→ WHAT THE TASK REQUIRES: When you find the word "imageUrl" in a line of the entries, please copy the whole line.

→ MATERIAL FOR THIS TASK:
■ ■ ■ ■ ■
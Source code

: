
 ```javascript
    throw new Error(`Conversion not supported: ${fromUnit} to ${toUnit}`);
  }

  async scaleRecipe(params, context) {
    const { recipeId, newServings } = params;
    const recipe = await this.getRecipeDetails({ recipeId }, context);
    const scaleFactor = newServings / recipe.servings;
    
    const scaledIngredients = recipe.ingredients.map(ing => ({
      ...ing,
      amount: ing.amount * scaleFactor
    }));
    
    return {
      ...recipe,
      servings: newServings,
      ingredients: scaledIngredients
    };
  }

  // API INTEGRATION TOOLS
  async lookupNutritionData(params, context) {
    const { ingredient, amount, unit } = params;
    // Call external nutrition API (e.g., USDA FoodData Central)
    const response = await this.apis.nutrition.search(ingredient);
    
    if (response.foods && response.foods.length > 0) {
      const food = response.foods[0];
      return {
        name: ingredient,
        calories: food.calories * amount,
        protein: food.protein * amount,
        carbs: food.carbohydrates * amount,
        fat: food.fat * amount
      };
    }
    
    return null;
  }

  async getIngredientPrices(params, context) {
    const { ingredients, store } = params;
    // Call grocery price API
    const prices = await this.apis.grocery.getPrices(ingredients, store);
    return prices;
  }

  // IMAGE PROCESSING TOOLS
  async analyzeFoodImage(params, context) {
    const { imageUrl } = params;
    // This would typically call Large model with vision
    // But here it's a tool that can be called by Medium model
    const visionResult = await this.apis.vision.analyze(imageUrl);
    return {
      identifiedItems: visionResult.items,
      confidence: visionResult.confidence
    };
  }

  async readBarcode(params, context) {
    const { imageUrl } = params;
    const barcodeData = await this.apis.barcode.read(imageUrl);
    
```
■ ■ ■ ■ ■
→ WORKED SOLUTION:
    const { imageUrl } = params;
    const visionResult = await this.apis.vision.analyze(imageUrl);
    const { imageUrl } = params;
    const barcodeData = await this.apis.barcode.read(imageUrl);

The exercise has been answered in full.